The statues and icons will also watch. The Lady of Sorrows most intently of all.
It happens when you go into the inner sanctum, the older girls say, if they can still talk in tongues that can be understood. If they’re not yet bed-bound, isolated by busy nuns who despise idle hands.
What does? ask the younger girls, but their seniors’ lips are tight, sealed with wax or sewn with thread.
The girls leave the drafty dorm and move through the nunnery at night as serpentine specters. They listen to the nuns whisper about them in the common room. Mayisses, the nuns call the girls. Fonisses. Witches, murderers. When the girls with the larger bellies stumble, they are caught in cool, large hands. There are many hands, enough to embrace them all, and they all belong to Her.
My children, Panayia, the Most Holy Virgin Mother says. She leads the girls to Her chapel’s inner sanctum, where, instead of moldy communion bread, she feeds them as much chocolate cake as they can stomach, until they are sick with decadence and glee.
The girls are not caught by the nuns on the way back to the dorms. Panayia’s spirit shields them, a heavy maternal veil over them.
Did you meet Her? the older girls ask. Lips smirking, wax cracked, seams snipped. Isn’t She something? Isn’t She everything?
The nuns talk about birth pangs, how to give up the babes for adoption, how to give up a life of sin. The old projector moans overhead, blasting grayscale gore. This is what happens when little birds fly too close to beehives. The girls itch in their oversized dresses covering them from neck to ankle. They hold their hands over their bellies and revel in the kicks.
The girls have never been touched by a bee’s stinger, no matter what the nuns seem to think. No man or boy has fed them sticky honey. Panayia knows. She’s the only one who believes in their immaculateness.
In the dorms, later, they each shed their scratchy burlap dresses like exuviae. While the nuns pray elsewhere, the girls have a ritual of their own.

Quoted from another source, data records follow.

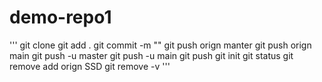 # demo-repo1

'''
git clone
git add .
git commit -m ""
git push orign manter
git push orign main
git push -u master
git push -u main
git push
git init
git status
git remove add orign SSD
git remove -v
'''
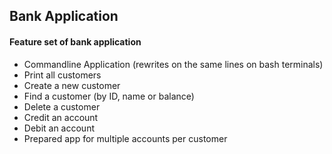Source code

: ## Bank Application

#### Feature set of bank application
* Commandline Application (rewrites on the same lines on bash terminals)
* Print all customers
* Create a new customer
* Find a customer (by ID, name or balance)
* Delete a customer
* Credit an account
* Debit an account
* Prepared app for multiple accounts per customer
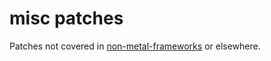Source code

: # misc patches

Patches not covered in [non-metal-frameworks](https://github.com/moraea/non-metal-frameworks/) or elsewhere.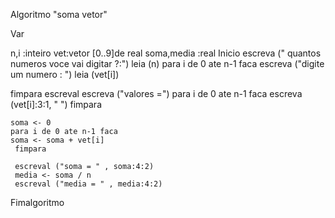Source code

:  Algoritmo "soma vetor"

Var

  n,i :inteiro
  vet:vetor [0..9]de real
   soma,media :real
Inicio
  escreva (" quantos numeros voce vai digitar ?:")
   leia (n)
   para i de 0 ate n-1 faca
     escreva ("digite um numero : ")
     leia (vet[i])
     
   
   fimpara
    escreval
    escreva ("valores =")
    para i de 0 ate n-1 faca
    escreva (vet[i]:3:1, " ")
    fimpara
    
    
    
    soma <- 0
    para i de 0 ate n-1 faca
    soma <- soma + vet[i]
     fimpara
     
     escreval ("soma = " , soma:4:2)
     media <- soma / n
     escreval ("media = " , media:4:2)
     
     
Fimalgoritmo
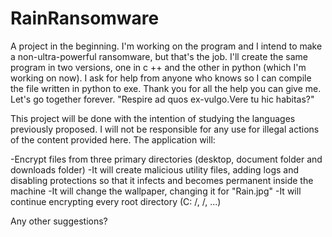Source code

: # RainRansomware
A project in the beginning. I'm working on the program and I intend to make a non-ultra-powerful ransomware, but that's the job. I'll create the same program in two versions, one in c ++ and the other in python (which I'm working on now). I ask for help from anyone who knows so I can compile the file written in python to exe. Thank you for all the help you can give me. Let's go together forever.  "Respire ad quos ex-vulgo.Vere tu hic habitas?"

This project will be done with the intention of studying the languages previously proposed. I will not be responsible for any use for illegal actions of the content provided here. The application will:

-Encrypt files from three primary directories (desktop, document folder and downloads folder)
-It will create malicious utility files, adding logs and disabling protections so that it infects and becomes permanent inside the machine
-It will change the wallpaper, changing it for "Rain.jpg"
-It will continue encrypting every root directory (C: /, /, ...)

Any other suggestions?
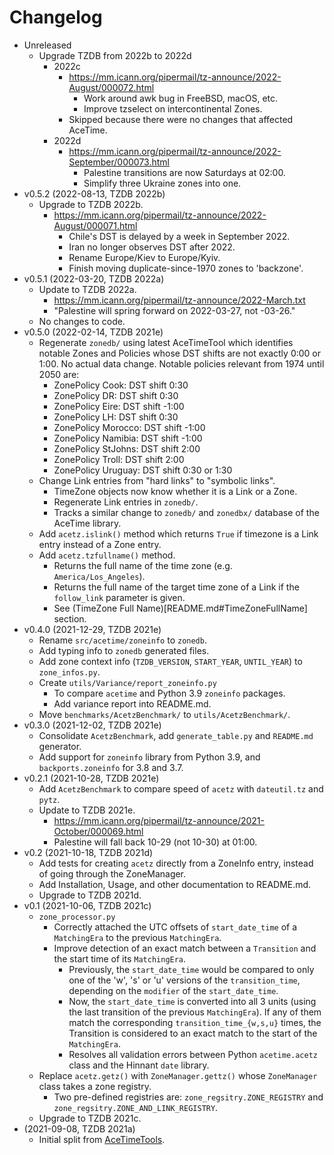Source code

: # Changelog

* Unreleased
    * Upgrade TZDB from 2022b to 2022d
        * 2022c
            * https://mm.icann.org/pipermail/tz-announce/2022-August/000072.html
                * Work around awk bug in FreeBSD, macOS, etc.
                * Improve tzselect on intercontinental Zones.
            * Skipped because there were no changes that affected AceTime.
        * 2022d
            * https://mm.icann.org/pipermail/tz-announce/2022-September/000073.html
                * Palestine transitions are now Saturdays at 02:00.
                * Simplify three Ukraine zones into one.
* v0.5.2 (2022-08-13, TZDB 2022b)
    * Upgrade to TZDB 2022b.
        * https://mm.icann.org/pipermail/tz-announce/2022-August/000071.html
            * Chile's DST is delayed by a week in September 2022.
            * Iran no longer observes DST after 2022.
            * Rename Europe/Kiev to Europe/Kyiv.
            * Finish moving duplicate-since-1970 zones to 'backzone'.
* v0.5.1 (2022-03-20, TZDB 2022a)
    * Update to TZDB 2022a.
        * https://mm.icann.org/pipermail/tz-announce/2022-March.txt
        * "Palestine will spring forward on 2022-03-27, not -03-26."
    * No changes to code.
* v0.5.0 (2022-02-14, TZDB 2021e)
    * Regenerate `zonedb/` using latest AceTimeTool which identifies notable
      Zones and Policies whose DST shifts are not exactly 0:00 or 1:00. No
      actual data change. Notable policies relevant from 1974 until 2050 are:
        * ZonePolicy Cook: DST shift 0:30
        * ZonePolicy DR: DST shift 0:30
        * ZonePolicy Eire: DST shift -1:00
        * ZonePolicy LH: DST shift 0:30
        * ZonePolicy Morocco: DST shift -1:00
        * ZonePolicy Namibia: DST shift -1:00
        * ZonePolicy StJohns: DST shift 2:00
        * ZonePolicy Troll: DST shift 2:00
        * ZonePolicy Uruguay: DST shift 0:30 or 1:30
    * Change Link entries from "hard links" to "symbolic links".
        * TimeZone objects now know whether it is a Link or a Zone.
        * Regenerate Link entries in `zonedb/`.
        * Tracks a similar change to `zonedb/` and `zonedbx/` database
          of the AceTime library.
    * Add `acetz.islink()` method which returns `True` if timezone is a Link
      entry instead of a Zone entry.
    * Add `acetz.tzfullname()` method.
        * Returns the full name of the time zone (e.g. `America/Los_Angeles`).
        * Returns the full name of the target time zone of a Link if the
          `follow_link` parameter is given.
        * See (TimeZone Full Name)[README.md#TimeZoneFullName] section.
* v0.4.0 (2021-12-29, TZDB 2021e)
    * Rename `src/acetime/zoneinfo` to `zonedb`.
    * Add typing info to `zonedb` generated files.
    * Add zone context info (`TZDB_VERSION`, `START_YEAR`, `UNTIL_YEAR`) to
      `zone_infos.py`.
    * Create `utils/Variance/report_zoneinfo.py`
        * To compare `acetime` and Python 3.9 `zoneinfo` packages.
        * Add variance report into README.md.
    * Move `benchmarks/AcetzBenchmark/` to `utils/AcetzBenchmark/`.
* v0.3.0 (2021-12-02, TZDB 2021e)
    * Consolidate `AcetzBenchmark`, add `generate_table.py` and `README.md`
      generator.
    * Add support for `zoneinfo` library from Python 3.9, and
      `backports.zoneinfo` for 3.8 and 3.7.
* v0.2.1 (2021-10-28, TZDB 2021e)
    * Add `AcetzBenchmark` to compare speed of `acetz` with `dateutil.tz`
      and `pytz`.
    * Update to TZDB 2021e.
        * https://mm.icann.org/pipermail/tz-announce/2021-October/000069.html
        * Palestine will fall back 10-29 (not 10-30) at 01:00.
* v0.2 (2021-10-18, TZDB 2021d)
    * Add tests for creating `acetz` directly from a ZoneInfo entry, instead
      of going through the ZoneManager.
    * Add Installation, Usage, and other documentation to README.md.
    * Upgrade to TZDB 2021d.
* v0.1 (2021-10-06, TZDB 2021c)
    * `zone_processor.py`
        * Correctly attached the UTC offsets of `start_date_time` of a
          `MatchingEra` to the previous `MatchingEra`.
        * Improve detection of an exact match between a `Transition` and the
          start time of its `MatchingEra`.
            * Previously, the `start_date_time` would be compared to only one
              of the 'w', 's' or 'u' versions of the `transition_time`,
              depending on the `modifier` of the `start_date_time`.
            * Now, the `start_date_time` is converted into all 3 units (using
              the last transition of the previous `MatchingEra`). If any of
              them match the corresponding `transition_time_{w,s,u}` times,
              the Transition is considered to an exact match to the start of the
              `MatchingEra`.
            * Resolves all validation errors between Python `acetime.acetz`
              class and the Hinnant `date` library.
    * Replace `acetz.getz()` with `ZoneManager.gettz()` whose `ZoneManager`
      class takes a zone registry.
        * Two pre-defined registries are: `zone_regsitry.ZONE_REGISTRY` and
          `zone_regsitry.ZONE_AND_LINK_REGISTRY`.
    * Upgrade to TZDB 2021c.
* (2021-09-08, TZDB 2021a)
    * Initial split from
      [AceTimeTools](https://github.com/bxparks/AceTimeTools).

One will lie in the middle of the bare floor, the cold of which she can no longer feel on her feverish skin. Amid dust bunnies and nail-scratched floorboards, the candles stolen from the chapel will be lit in a circle around her. Light as a feather, stiff as a board, the rest of the girls will chant around her. She will want a kiss then, and she won’t hesitate to ask for it. Several eager mouths will greet hers. She will want someone to hold her. Several hands will stroke shapes against her convex belly, the thin fingers wet with blood drawn from crosses whittled sharp enough to cut. The girls’ fingers will paint sanguine symbols of eyes. The babes will need as many eyes as they can get to watch out for enemies untold.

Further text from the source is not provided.